アレクディースは早速実行とばかりに、今度は小さめのクッキーを一枚取ってその口に銜え、「ん……」と、幸希に差し出してきた。これは……っ、間違いない! 二人で一緒に食べましょう! 的な、バカップルのノリだ!!
(これ……、ノリにノッたら、もっと凄い事になるんじゃっ)
アレクディース、恐ろしい子!!
幸希の脳内で響いた謎の叫び。その通り、彼が不意打ちのレベルアップを重ねていけば、あっという間に、彼女の手に負えない猛者となってしまう事だろう。あぁ、本当に恐ろしいっ。考え直した方がいいかもしれない!
でも、やっぱり逆らえない……。嬉しそうに微笑む恋人の姿を見ていると、彼を喜ばせる為なら、どれだけ困っても頑張れそうな気がしてくるから。
「ん……っ」
幸希が口を開けると、小さなクッキーとアレクディースの舌が同時に滑り込み、二人の交わる熱の狭間で、甘く蕩けるような味がじんわりと広がっていく。

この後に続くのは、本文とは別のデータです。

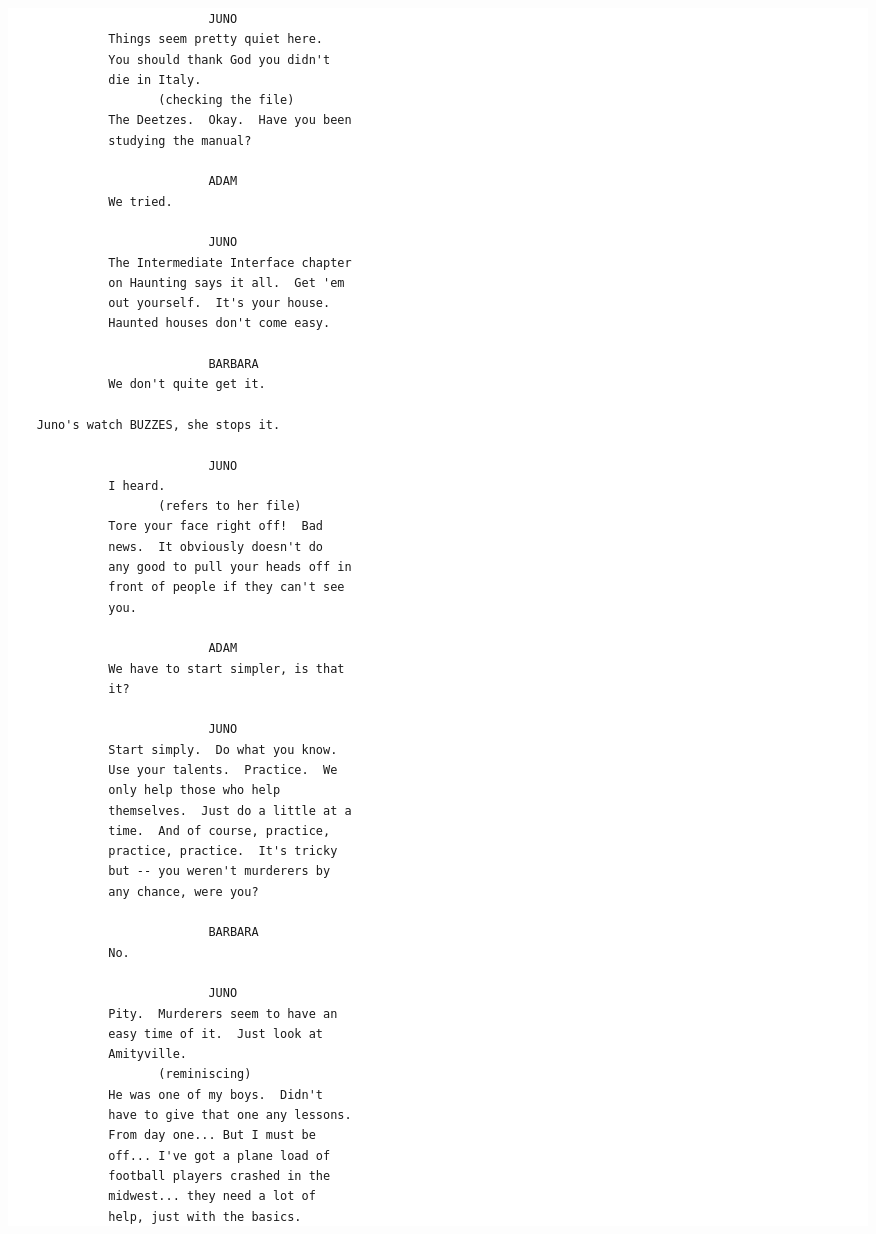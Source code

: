                                 JUNO
                  Things seem pretty quiet here.
                  You should thank God you didn't
                  die in Italy.
                         (checking the file)
                  The Deetzes.  Okay.  Have you been
                  studying the manual?

                                ADAM
                  We tried.

                                JUNO
                  The Intermediate Interface chapter
                  on Haunting says it all.  Get 'em
                  out yourself.  It's your house.
                  Haunted houses don't come easy.

                                BARBARA
                  We don't quite get it.

        Juno's watch BUZZES, she stops it.

                                JUNO
                  I heard.
                         (refers to her file)
                  Tore your face right off!  Bad
                  news.  It obviously doesn't do
                  any good to pull your heads off in
                  front of people if they can't see
                  you.

                                ADAM
                  We have to start simpler, is that
                  it?

                                JUNO
                  Start simply.  Do what you know.
                  Use your talents.  Practice.  We
                  only help those who help
                  themselves.  Just do a little at a
                  time.  And of course, practice,
                  practice, practice.  It's tricky
                  but -- you weren't murderers by
                  any chance, were you?

                                BARBARA
                  No.

                                JUNO
                  Pity.  Murderers seem to have an
                  easy time of it.  Just look at
                  Amityville.
                         (reminiscing)
                  He was one of my boys.  Didn't
                  have to give that one any lessons.
                  From day one... But I must be
                  off... I've got a plane load of
                  football players crashed in the
                  midwest... they need a lot of
                  help, just with the basics.
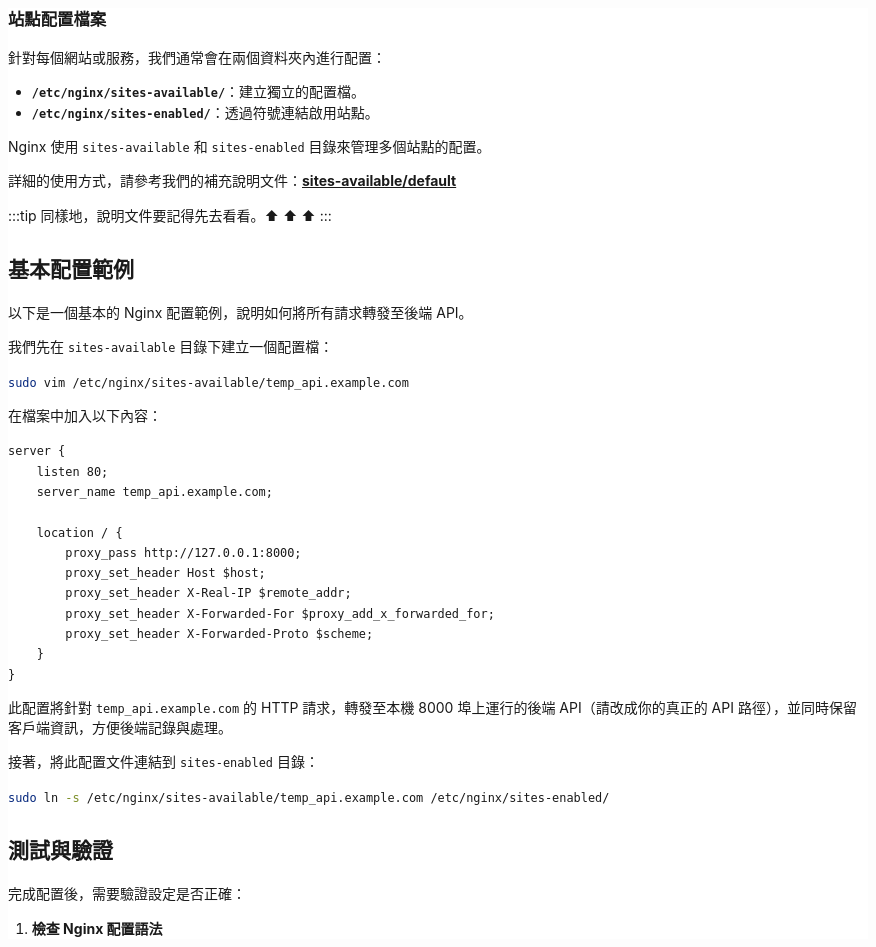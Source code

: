 ### 站點配置檔案

針對每個網站或服務，我們通常會在兩個資料夾內進行配置：

- **`/etc/nginx/sites-available/`**：建立獨立的配置檔。
- **`/etc/nginx/sites-enabled/`**：透過符號連結啟用站點。

Nginx 使用 `sites-available` 和 `sites-enabled` 目錄來管理多個站點的配置。

詳細的使用方式，請參考我們的補充說明文件：[**sites-available/default**](./supplementary/sites-available-intro.md)

:::tip
同樣地，說明文件要記得先去看看。⬆ ⬆ ⬆
:::

## 基本配置範例

以下是一個基本的 Nginx 配置範例，說明如何將所有請求轉發至後端 API。

我們先在 `sites-available` 目錄下建立一個配置檔：

```bash
sudo vim /etc/nginx/sites-available/temp_api.example.com
```

在檔案中加入以下內容：

```nginx
server {
    listen 80;
    server_name temp_api.example.com;

    location / {
        proxy_pass http://127.0.0.1:8000;
        proxy_set_header Host $host;
        proxy_set_header X-Real-IP $remote_addr;
        proxy_set_header X-Forwarded-For $proxy_add_x_forwarded_for;
        proxy_set_header X-Forwarded-Proto $scheme;
    }
}
```

此配置將針對 `temp_api.example.com` 的 HTTP 請求，轉發至本機 8000 埠上運行的後端 API（請改成你的真正的 API 路徑），並同時保留客戶端資訊，方便後端記錄與處理。

接著，將此配置文件連結到 `sites-enabled` 目錄：

```bash
sudo ln -s /etc/nginx/sites-available/temp_api.example.com /etc/nginx/sites-enabled/
```

## 測試與驗證

完成配置後，需要驗證設定是否正確：

1. **檢查 Nginx 配置語法**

最初は優しく、労わるように口内を味わっていた感触が……、やがて、深く、激しく、幸希の存在を呑み込むように貪り始めた。
「アレ……、っ、……ぁ」
噛む必要もなく、クッキーがじんわりと溶けて消えていく。
瞼を閉じずに至近距離で見つめてくるアレクディースの蒼に囚われながら、幸希も彼から視線を隠す事が出来なかった。
キスの最中に幸希がどんな表情をしているか、余裕たっぷりに探ってくる双眸。
あぁ……、本当に困る。
(うぅ……、アレクさんには純粋なままでいてほしかったのにっ)
意地悪や強引な行動で何が得られるか、彼はもう知っているのだから。
「……はぁ」
「ユキ……」
互いに初めての付き合い同士なのに、何故こんなにも自分ばかりが翻弄されるのか。
あっという間にキスの仕方も、男女の接し方もレベルが高くなっていく恋人に頬を撫でられ、また抱え上げられると、幸希はうっとりとした心地で何も言わずに身を委ねてしまった。
アレクディースが幸希を寝台へと寝かせ、テーブルにあったクッキーの皿を持って戻ってくる。
幸希の枕元にそれを置き、自身も彼女の横に身体を横たえてゆく。
「イリュフィア・デーが終わるまで、まだまだ時間がある。このクッキーを食べ終えるまでに……、お前がどれだけの愛らしい反応を見せてくれるのか、楽しみだ」
「んっ。あ、アレクさん……っ、ま、まだやる気なんですかっ」
「楽しいからな」
「なぁああああっ!?」
いつも穏やかに笑う恋人が見せたのは、悪戯めいた子供のようなそれ。
まだまだいじられるっ! 確かな予感、いや、この現実に慄きながらも、幸希は愛する騎士様の猛攻に抗う事は出来ず、最後には自分まで美味しく頂かれてしまったのだった。
それ以降……、アレクディースがどこまでドSなレベルアップを遂げたのかは、幸希だけが知る秘密だ。